- WORK INSTRUCTIONS: Repeat the lines below exactly as they appear, but leave out the images.

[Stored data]
- - - - -
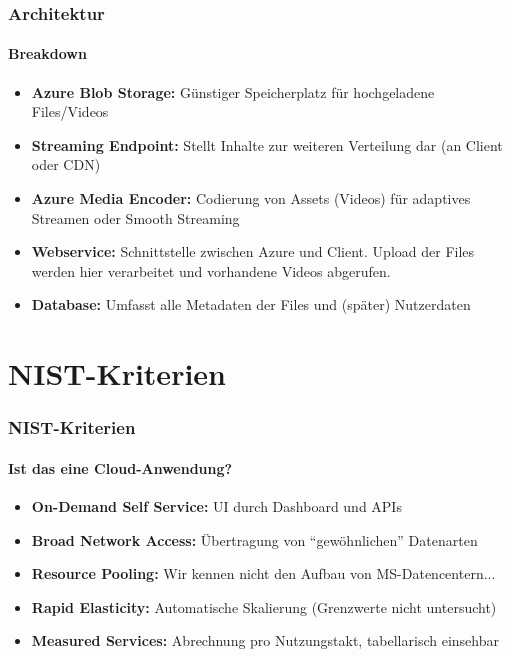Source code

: \documentclass[aspectratio=169]{beamer}
\begin{document}
\begin{frame}
  \frametitle{Architektur}
  \framesubtitle{Breakdown}
  \begin{itemize}
    \item \textbf{Azure Blob Storage:} Günstiger Speicherplatz für hochgeladene Files/Videos
    \item \textbf{Streaming Endpoint:} Stellt Inhalte zur weiteren Verteilung dar (an Client oder CDN)
    \item \textbf{Azure Media Encoder:} Codierung von Assets (Videos) für adaptives Streamen oder Smooth Streaming
    \item \textbf{Webservice:} Schnittstelle zwischen Azure und Client. Upload der Files werden hier verarbeitet und vorhandene Videos abgerufen.
    \item \textbf{Database:} Umfasst alle Metadaten der Files und (später) Nutzerdaten
  \end{itemize}
\end{frame}

\section{NIST-Kriterien}
\begin{frame}
  \frametitle{NIST-Kriterien}
  \framesubtitle{Ist das eine Cloud-Anwendung?}
  \begin{itemize}
    \item \textbf{On-Demand Self Service:} UI durch Dashboard und APIs
    \item \textbf{Broad Network Access:} Übertragung von ``gewöhnlichen'' Datenarten
    \item \textbf{Resource Pooling:} Wir kennen nicht den Aufbau von MS-Datencentern...
    \item \textbf{Rapid Elasticity:} Automatische Skalierung (Grenzwerte nicht untersucht)
    \item \textbf{Measured Services:} Abrechnung pro Nutzungstakt, tabellarisch einsehbar
    \end{itemize}
\end{frame}
\end{document}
- - - - -
- WRITTEN REPLY:
Source code

: \documentclass[aspectratio=169]{beamer}
\begin{document}
\begin{frame}
  \frametitle{Architektur}
  \framesubtitle{Breakdown}
  \begin{itemize}
    \item \textbf{Azure Blob Storage:} Günstiger Speicherplatz für hochgeladene Files/Videos
    \item \textbf{Streaming Endpoint:} Stellt Inhalte zur weiteren Verteilung dar (an Client oder CDN)
    \item \textbf{Azure Media Encoder:} Codierung von Assets (Videos) für adaptives Streamen oder Smooth Streaming
    \item \textbf{Webservice:} Schnittstelle zwischen Azure und Client. Upload der Files werden hier verarbeitet und vorhandene Videos abgerufen.
    \item \textbf{Database:} Umfasst alle Metadaten der Files und (später) Nutzerdaten
  \end{itemize}
\end{frame}

\section{NIST-Kriterien}
\begin{frame}
  \frametitle{NIST-Kriterien}
  \framesubtitle{Ist das eine Cloud-Anwendung?}
  \begin{itemize}
    \item \textbf{On-Demand Self Service:} UI durch Dashboard und APIs
    \item \textbf{Broad Network Access:} Übertragung von ``gewöhnlichen'' Datenarten
    \item \textbf{Resource Pooling:} Wir kennen nicht den Aufbau von MS-Datencentern...
    \item \textbf{Rapid Elasticity:} Automatische Skalierung (Grenzwerte nicht untersucht)
    \item \textbf{Measured Services:} Abrechnung pro Nutzungstakt, tabellarisch einsehbar
    \end{itemize}
\end{frame}
\end{document}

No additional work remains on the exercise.